> **GIVEN RECORDS**:
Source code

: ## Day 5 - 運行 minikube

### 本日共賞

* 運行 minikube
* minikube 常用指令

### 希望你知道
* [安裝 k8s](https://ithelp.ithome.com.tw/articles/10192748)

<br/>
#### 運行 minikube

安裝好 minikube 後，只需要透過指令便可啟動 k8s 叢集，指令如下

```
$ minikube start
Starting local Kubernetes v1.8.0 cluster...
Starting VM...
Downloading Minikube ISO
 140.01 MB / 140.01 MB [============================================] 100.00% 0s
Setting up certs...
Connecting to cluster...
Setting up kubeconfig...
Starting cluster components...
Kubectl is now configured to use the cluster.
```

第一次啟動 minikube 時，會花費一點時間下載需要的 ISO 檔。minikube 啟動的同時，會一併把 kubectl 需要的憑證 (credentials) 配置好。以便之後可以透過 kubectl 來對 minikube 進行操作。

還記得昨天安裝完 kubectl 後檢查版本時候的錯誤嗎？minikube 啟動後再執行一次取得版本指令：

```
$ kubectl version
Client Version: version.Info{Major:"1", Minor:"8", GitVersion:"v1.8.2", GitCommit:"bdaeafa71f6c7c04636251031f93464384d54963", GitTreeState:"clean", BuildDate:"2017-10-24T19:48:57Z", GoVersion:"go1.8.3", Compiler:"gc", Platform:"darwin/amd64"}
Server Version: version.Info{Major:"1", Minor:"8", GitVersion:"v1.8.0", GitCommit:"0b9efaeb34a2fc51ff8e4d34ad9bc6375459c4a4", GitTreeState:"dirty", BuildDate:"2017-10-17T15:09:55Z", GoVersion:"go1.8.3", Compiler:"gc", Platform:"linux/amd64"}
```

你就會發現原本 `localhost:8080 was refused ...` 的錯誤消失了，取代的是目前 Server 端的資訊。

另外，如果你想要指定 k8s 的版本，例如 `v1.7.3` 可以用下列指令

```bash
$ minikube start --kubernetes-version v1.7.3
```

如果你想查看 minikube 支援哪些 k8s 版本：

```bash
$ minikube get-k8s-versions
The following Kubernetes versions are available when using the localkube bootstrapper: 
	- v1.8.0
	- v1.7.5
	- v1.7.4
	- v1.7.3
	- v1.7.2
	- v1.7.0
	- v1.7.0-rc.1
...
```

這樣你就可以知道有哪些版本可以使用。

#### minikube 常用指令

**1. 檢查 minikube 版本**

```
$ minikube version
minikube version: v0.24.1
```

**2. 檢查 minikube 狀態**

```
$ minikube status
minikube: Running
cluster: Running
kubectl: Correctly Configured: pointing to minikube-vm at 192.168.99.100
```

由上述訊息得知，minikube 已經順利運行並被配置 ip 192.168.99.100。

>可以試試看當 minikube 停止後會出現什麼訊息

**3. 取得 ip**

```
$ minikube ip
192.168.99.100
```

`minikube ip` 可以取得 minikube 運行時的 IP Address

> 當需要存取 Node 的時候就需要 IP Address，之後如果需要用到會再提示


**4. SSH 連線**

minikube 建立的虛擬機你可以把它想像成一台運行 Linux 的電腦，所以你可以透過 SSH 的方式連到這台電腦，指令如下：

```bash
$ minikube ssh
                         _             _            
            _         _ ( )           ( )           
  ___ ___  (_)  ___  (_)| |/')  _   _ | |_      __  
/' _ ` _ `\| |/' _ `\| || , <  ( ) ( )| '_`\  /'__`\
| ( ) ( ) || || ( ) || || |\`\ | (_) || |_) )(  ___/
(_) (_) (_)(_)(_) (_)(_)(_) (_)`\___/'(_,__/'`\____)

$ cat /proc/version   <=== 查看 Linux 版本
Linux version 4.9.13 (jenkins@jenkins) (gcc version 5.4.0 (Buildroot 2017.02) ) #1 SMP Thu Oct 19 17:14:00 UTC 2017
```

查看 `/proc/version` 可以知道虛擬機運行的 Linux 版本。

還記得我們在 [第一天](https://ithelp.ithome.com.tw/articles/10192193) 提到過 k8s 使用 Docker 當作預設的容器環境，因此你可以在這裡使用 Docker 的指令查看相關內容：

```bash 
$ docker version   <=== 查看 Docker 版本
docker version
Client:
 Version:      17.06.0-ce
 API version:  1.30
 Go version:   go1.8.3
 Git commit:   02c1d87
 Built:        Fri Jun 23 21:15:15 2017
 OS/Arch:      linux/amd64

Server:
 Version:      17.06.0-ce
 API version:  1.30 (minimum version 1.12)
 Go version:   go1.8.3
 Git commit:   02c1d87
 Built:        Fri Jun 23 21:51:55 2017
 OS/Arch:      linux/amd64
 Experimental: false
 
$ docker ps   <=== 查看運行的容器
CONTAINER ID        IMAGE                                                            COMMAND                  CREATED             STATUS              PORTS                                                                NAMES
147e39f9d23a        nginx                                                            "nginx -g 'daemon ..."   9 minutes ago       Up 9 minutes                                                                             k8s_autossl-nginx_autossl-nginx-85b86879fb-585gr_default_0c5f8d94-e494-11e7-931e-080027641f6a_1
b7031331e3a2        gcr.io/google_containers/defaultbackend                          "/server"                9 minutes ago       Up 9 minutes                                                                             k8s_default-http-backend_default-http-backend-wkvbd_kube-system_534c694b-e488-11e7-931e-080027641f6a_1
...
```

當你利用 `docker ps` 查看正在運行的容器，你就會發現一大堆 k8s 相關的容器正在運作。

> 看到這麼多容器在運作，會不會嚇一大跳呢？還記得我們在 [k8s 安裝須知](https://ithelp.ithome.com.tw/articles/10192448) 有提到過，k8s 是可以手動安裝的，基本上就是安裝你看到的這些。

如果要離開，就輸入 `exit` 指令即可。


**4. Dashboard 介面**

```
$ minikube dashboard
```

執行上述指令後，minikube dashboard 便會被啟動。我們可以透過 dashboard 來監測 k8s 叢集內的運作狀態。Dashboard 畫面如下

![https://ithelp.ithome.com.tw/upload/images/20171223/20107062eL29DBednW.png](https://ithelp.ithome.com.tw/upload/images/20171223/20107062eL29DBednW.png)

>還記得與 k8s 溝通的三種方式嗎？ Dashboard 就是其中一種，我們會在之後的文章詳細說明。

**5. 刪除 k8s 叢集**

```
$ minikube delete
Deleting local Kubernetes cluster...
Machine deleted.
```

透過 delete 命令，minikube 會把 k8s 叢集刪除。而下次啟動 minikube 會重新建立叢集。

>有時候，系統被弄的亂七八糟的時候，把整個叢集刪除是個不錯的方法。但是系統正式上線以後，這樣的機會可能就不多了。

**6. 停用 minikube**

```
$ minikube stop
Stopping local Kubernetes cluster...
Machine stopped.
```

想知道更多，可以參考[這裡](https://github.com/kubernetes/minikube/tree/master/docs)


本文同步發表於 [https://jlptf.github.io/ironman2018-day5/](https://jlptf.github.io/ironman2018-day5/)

> **EXERCISE PROMPT**:
Whenever a line in the records above contains the string "Address", copy that line.

> **TASK RESULT**:
`minikube ip` 可以取得 minikube 運行時的 IP Address
> 當需要存取 Node 的時候就需要 IP Address，之後如果需要用到會再提示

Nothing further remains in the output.